Infinite-Horizon Differentiable Model Predictive Control
This addresses safe controller learning for robotics or autonomous systems, but it is incremental as it builds on existing MPC and differentiable methods.
The paper tackled the problem of safe imitation learning by proposing a differentiable linear quadratic Model Predictive Control (MPC) framework with an infinite-horizon cost, ensuring closed-loop stability and enforcing hard constraints. The result demonstrated learning capabilities in numerical studies, though no concrete numbers were provided.
This paper proposes a differentiable linear quadratic Model Predictive Control (MPC) framework for safe imitation learning. The infinite-horizon cost is enforced using a terminal cost function obtained from the discrete-time algebraic Riccati equation (DARE), so that the learned controller can be proven to be stabilizing in closed-loop. A central contribution is the derivation of the analytical derivative of the solution of the DARE, thereby allowing the use of differentiation-based learning methods.
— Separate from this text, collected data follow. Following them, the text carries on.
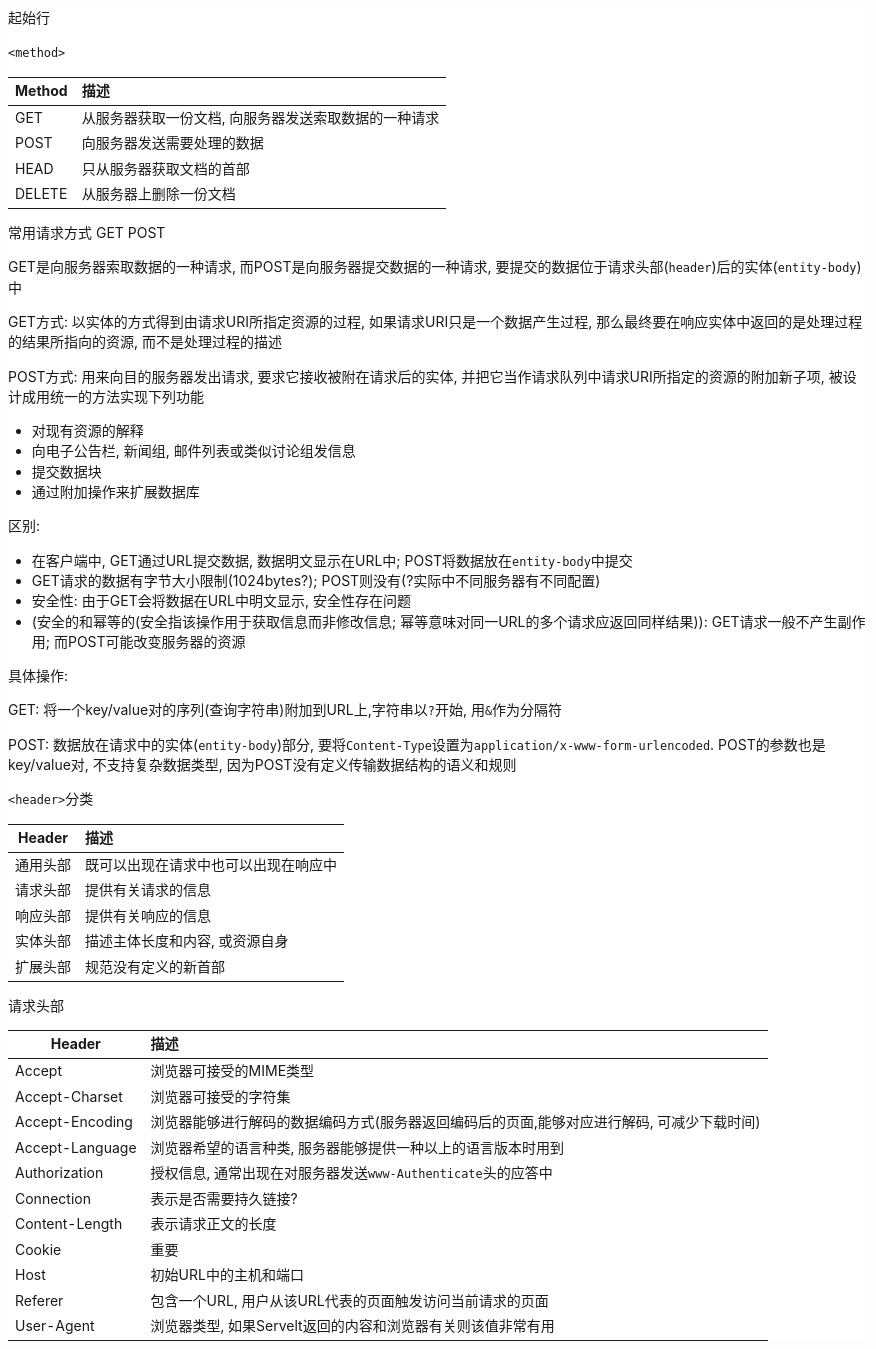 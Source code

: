 起始行

`<method>`

Method | 描述
---|:--
GET|从服务器获取一份文档, 向服务器发送索取数据的一种请求
POST|向服务器发送需要处理的数据
HEAD|只从服务器获取文档的首部
DELETE|从服务器上删除一份文档

常用请求方式 GET POST

GET是向服务器索取数据的一种请求, 而POST是向服务器提交数据的一种请求, 要提交的数据位于请求头部(`header`)后的实体(`entity-body`)中

GET方式: 以实体的方式得到由请求URI所指定资源的过程, 如果请求URI只是一个数据产生过程, 那么最终要在响应实体中返回的是处理过程的结果所指向的资源, 而不是处理过程的描述

POST方式: 用来向目的服务器发出请求, 要求它接收被附在请求后的实体, 并把它当作请求队列中请求URI所指定的资源的附加新子项, 被设计成用统一的方法实现下列功能
  * 对现有资源的解释
  * 向电子公告栏, 新闻组, 邮件列表或类似讨论组发信息
  * 提交数据块
  * 通过附加操作来扩展数据库

区别:

  * 在客户端中, GET通过URL提交数据, 数据明文显示在URL中; POST将数据放在`entity-body`中提交
  * GET请求的数据有字节大小限制(1024bytes?); POST则没有(?实际中不同服务器有不同配置)
  * 安全性: 由于GET会将数据在URL中明文显示, 安全性存在问题
  * (安全的和幂等的(安全指该操作用于获取信息而非修改信息; 幂等意味对同一URL的多个请求应返回同样结果)): GET请求一般不产生副作用; 而POST可能改变服务器的资源

具体操作:

GET: 将一个key/value对的序列(查询字符串)附加到URL上,字符串以`?`开始, 用`&`作为分隔符

POST: 数据放在请求中的实体(`entity-body`)部分, 要将`Content-Type`设置为`application/x-www-form-urlencoded`. POST的参数也是key/value对, 不支持复杂数据类型, 因为POST没有定义传输数据结构的语义和规则

`<header>`分类

Header | 描述
--|:--
通用头部|既可以出现在请求中也可以出现在响应中
请求头部|提供有关请求的信息
响应头部|提供有关响应的信息
实体头部|描述主体长度和内容, 或资源自身
扩展头部|规范没有定义的新首部

请求头部

Header | 描述
--|:--
Accept|浏览器可接受的MIME类型
Accept-Charset|浏览器可接受的字符集
Accept-Encoding|浏览器能够进行解码的数据编码方式(服务器返回编码后的页面,能够对应进行解码, 可减少下载时间)
Accept-Language|浏览器希望的语言种类, 服务器能够提供一种以上的语言版本时用到
Authorization|授权信息, 通常出现在对服务器发送`www-Authenticate`头的应答中
Connection|表示是否需要持久链接?
Content-Length|表示请求正文的长度
Cookie|重要
Host|初始URL中的主机和端口
Referer|包含一个URL, 用户从该URL代表的页面触发访问当前请求的页面
User-Agent|浏览器类型, 如果Servelt返回的内容和浏览器有关则该值非常有用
A further contribution is the structure of the MPC optimization problem: an augmented Lagrangian method ensures that the MPC optimization is feasible throughout training whilst enforcing hard constraints on state and input, and a pre-stabilizing controller ensures that the MPC solution and derivatives are accurate at each iteration. The learning capabilities of the framework are demonstrated in a set of numerical studies.